Reputation: 18919
What is the best way to continuously process items added to the queue? I see the following method
queue.process
https://github.com/Automattic/kue#processing-jobs
but this will process and return. Items added after this call are obviously not processed.
I thought to do:
queue.on('job enqueue', function(id, type){
queue.process('email', function (job, done) {
console.log('processing one: ' + job.id);
done(null);
});
});
But not sure if this fires multiple process methods ignoring the current queue status?
EDIT:
I have created a handler to listen to the 'email' type, yet it is only called once given the scenario below. Unless I am missing something, I would expect process to be run exactly 10 times here?

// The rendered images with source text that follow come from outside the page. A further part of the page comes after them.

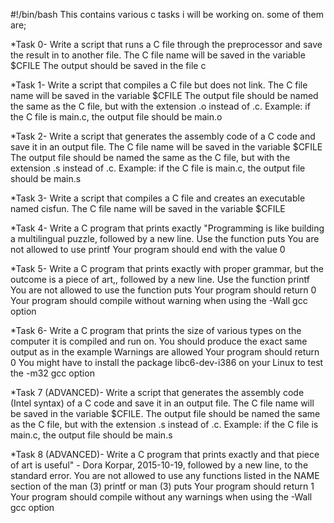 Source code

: #!/bin/bash
This contains various c tasks i will be working on. some of them are;


*Task 0- Write a script that runs a C file through the preprocessor and save the  result in to another file.
The C file name will be saved in the variable $CFILE
The output should be saved in the file c

*Task 1- Write a script that compiles a C file but does not link.
The C file name will be saved in the variable $CFILE
The output file should be named the same as the C file, but with the extension .o instead of .c.
Example: if the C file is main.c, the output file should be main.o

*Task 2- Write a script that generates the assembly code of a C code and save it in an output file.
The C file name will be saved in the variable $CFILE
The output file should be named the same as the C file, but with the extension .s instead of .c.
Example: if the C file is main.c, the output file should be main.s

*Task 3- Write a script that compiles a C file and creates an executable named cisfun.
The C file name will be saved in the variable $CFILE

*Task 4- Write a C program that prints exactly "Programming is like building a multilingual puzzle, followed by a new line.
Use the function puts
You are not allowed to use printf
Your program should end with the value 0

*Task 5- Write a C program that prints exactly with proper grammar, but the outcome is a piece of art,, followed by a new line.
Use the function printf
You are not allowed to use the function puts
Your program should return 0
Your program should compile without warning when using the -Wall gcc option

*Task 6- Write a C program that prints the size of various types on the computer it is compiled and run on.
You should produce the exact same output as in the example
Warnings are allowed
Your program should return 0
You might have to install the package libc6-dev-i386 on your Linux to test the -m32 gcc option

*Task 7 (ADVANCED)- Write a script that generates the assembly code (Intel syntax) of a C code and save it in an output file.
The C file name will be saved in the variable $CFILE.
The output file should be named the same as the C file, but with the extension .s instead of .c.
Example: if the C file is main.c, the output file should be main.s

*Task 8 (ADVANCED)- Write a C program that prints exactly and that piece of art is useful" - Dora Korpar, 2015-10-19, followed by a new line, to the standard error.
You are not allowed to use any functions listed in the NAME section of the man (3) printf or man (3) puts
Your program should return 1
Your program should compile without any warnings when using the -Wall gcc option
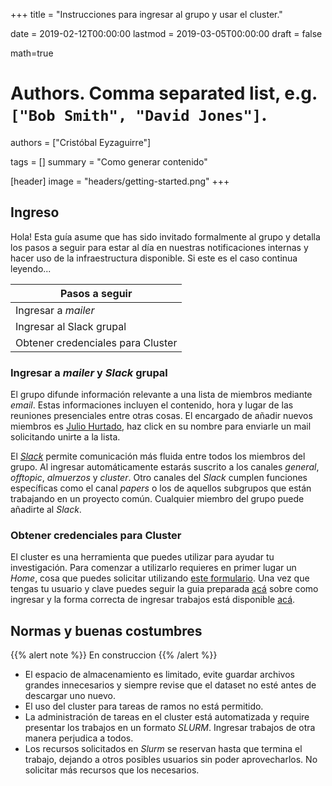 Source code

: +++
title = "Instrucciones para ingresar al grupo y usar el cluster."

date = 2019-02-12T00:00:00
lastmod = 2019-03-05T00:00:00
draft = false

math=true


# Authors. Comma separated list, e.g. `["Bob Smith", "David Jones"]`.
authors = ["Cristóbal Eyzaguirre"]

tags = []
summary = "Como generar contenido"

[header]
image = "headers/getting-started.png"
+++

## Ingreso

Hola! Esta guía asume que has sido invitado formalmente al grupo y detalla los pasos a seguir para estar al día en nuestras notificaciones internas y hacer uso de la infraestructura disponible. Si este es el caso continua leyendo...


| Pasos a seguir |
|---|
| Ingresar a *mailer* |
| Ingresar al Slack grupal |
| Obtener credenciales para Cluster |


### Ingresar a *mailer* y *Slack* grupal

El grupo difunde información relevante a una lista de miembros mediante *email*. 
Estas informaciones incluyen el contenido, hora y lugar de las reuniones presenciales entre otras cosas.
El encargado de añadir nuevos miembros es [Julio Hurtado](mailto:jahurtado@uc.cl), haz click en su nombre para enviarle un mail solicitando unirte a la lista.

El [*Slack*](https://slack.com) permite comunicación más fluida entre todos los miembros del grupo.
Al ingresar automáticamente estarás suscrito a los canales *general*, *offtopic*, *almuerzos* y *cluster*.
Otro canales del *Slack* cumplen funciones específicas como el canal *papers* o los de aquellos subgrupos que están trabajando en un proyecto común.
Cualquier miembro del grupo puede añadirte al *Slack*.


### Obtener credenciales para Cluster

El cluster es una herramienta que puedes utilizar para ayudar tu investigación.
Para comenzar a utilizarlo requieres en primer lugar un *Home*, cosa que puedes solicitar utilizando [este formulario](https://docs.google.com/forms/d/e/1FAIpQLSfbmOJrBAHTIk2atyXRN_vPMGN94Bx7OMLBPAd23ew6xGzh0w/viewform).
Una vez que tengas tu usuario y clave puedes seguir la guia preparada [acá](https://github.com/ialab-puc/cluster) sobre como ingresar y la forma correcta de ingresar trabajos está disponible [acá](https://github.com/ialab-puc/cluster/blob/master/doc/slurm_guide.md).


## Normas y buenas costumbres

{{% alert note %}}
En construccion
{{% /alert %}}

- El espacio de almacenamiento es limitado, evite guardar archivos grandes innecesarios y siempre revise que el dataset no esté antes de descargar uno nuevo.
- El uso del cluster para tareas de ramos no está permitido.
- La administración de tareas en el cluster está automatizada y require presentar los trabajos en un formato *SLURM*. Ingresar trabajos de otra manera perjudica a todos.
- Los recursos solicitados en *Slurm* se reservan hasta que termina el trabajo, dejando a otros posibles usuarios sin poder aprovecharlos. No solicitar más recursos que los necesarios.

const queue = kue.createQueue();
queue.process('email', function (job, done) {
email(job.id, job.data, done);
});
var email = function(id, email, done) {
console.log('job: %s, sent to: %s number: %s', id, email.to, email.number);
done(null, {result: 'OK'});
};
queue
.on('job enqueue', function (id, type) {
console.log('job %s got queued of type %s with id %s', id, type);
})
.on('job complete', function (id, result) {
console.log('job complete: ' + id);
});
for (var i = 0; i < 10; i++) {
queue
.create('email', {
title: 'welcome email for tj',
number: i,
to: '[email protected]',
template: 'welcome-email'
})
.removeOnComplete(true)
.save();
}
Upvotes: 3
Views: 2692
Reputation: 203359
The function passed to queue.process
will get called for each enqueued job.
Think of it as an event handler: it "listens" for (in this case) "email" events/jobs, and for each one the handler function will be called. So it's incorrect that "items added after this call are obviously not processed".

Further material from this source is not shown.